## THE PROBLEM
Below are the records. State how many of their lines contain "Dann", with nothing else.

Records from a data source
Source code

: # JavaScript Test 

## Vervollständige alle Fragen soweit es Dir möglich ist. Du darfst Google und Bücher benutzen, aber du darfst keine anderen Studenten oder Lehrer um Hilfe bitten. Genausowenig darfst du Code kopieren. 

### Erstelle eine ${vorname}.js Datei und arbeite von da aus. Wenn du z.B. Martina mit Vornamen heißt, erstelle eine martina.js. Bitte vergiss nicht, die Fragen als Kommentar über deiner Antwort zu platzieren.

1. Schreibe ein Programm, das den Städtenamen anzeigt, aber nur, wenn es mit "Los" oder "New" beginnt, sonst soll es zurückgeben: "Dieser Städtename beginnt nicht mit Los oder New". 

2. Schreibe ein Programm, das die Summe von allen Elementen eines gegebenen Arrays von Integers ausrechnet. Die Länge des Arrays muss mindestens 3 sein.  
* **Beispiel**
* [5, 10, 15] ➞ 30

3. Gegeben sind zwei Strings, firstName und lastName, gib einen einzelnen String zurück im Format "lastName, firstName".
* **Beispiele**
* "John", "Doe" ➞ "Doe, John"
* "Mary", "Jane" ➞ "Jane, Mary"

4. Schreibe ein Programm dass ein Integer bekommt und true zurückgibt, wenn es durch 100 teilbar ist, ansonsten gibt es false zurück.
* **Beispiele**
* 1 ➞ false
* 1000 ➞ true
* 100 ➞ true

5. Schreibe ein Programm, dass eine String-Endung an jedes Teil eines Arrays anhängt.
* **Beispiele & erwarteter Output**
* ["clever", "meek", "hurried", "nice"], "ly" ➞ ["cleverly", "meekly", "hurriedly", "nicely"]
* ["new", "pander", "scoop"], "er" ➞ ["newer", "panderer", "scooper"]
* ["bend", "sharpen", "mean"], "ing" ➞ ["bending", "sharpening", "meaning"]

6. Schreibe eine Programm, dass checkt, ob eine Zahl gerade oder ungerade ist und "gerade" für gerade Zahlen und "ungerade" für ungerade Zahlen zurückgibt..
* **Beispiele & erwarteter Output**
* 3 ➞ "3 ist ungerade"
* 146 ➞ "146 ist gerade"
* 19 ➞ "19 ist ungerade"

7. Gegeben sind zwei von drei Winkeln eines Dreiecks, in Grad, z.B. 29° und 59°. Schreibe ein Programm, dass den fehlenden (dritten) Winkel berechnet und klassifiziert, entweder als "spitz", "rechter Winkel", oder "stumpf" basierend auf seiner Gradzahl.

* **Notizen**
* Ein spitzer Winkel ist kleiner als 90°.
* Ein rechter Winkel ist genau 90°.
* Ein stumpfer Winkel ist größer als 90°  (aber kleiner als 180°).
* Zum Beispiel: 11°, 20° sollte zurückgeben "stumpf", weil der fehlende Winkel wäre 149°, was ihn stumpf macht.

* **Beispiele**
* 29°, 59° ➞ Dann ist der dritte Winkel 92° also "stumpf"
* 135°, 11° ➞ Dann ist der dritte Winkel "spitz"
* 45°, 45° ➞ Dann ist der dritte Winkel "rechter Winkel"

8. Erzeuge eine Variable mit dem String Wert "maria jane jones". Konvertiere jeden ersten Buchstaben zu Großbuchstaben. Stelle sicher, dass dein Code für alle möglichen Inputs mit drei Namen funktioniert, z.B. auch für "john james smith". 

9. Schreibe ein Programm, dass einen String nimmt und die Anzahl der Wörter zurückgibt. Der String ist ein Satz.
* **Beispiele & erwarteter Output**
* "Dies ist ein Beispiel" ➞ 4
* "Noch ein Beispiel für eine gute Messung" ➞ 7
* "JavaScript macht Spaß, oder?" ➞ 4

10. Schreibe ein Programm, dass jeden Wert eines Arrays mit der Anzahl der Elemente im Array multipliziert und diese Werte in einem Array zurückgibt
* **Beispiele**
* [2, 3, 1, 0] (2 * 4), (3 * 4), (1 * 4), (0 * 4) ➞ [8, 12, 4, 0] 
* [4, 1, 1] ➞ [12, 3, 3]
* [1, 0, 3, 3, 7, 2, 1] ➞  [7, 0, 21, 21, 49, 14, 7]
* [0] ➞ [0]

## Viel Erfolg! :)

## REPLY TO THE EXERCISE
3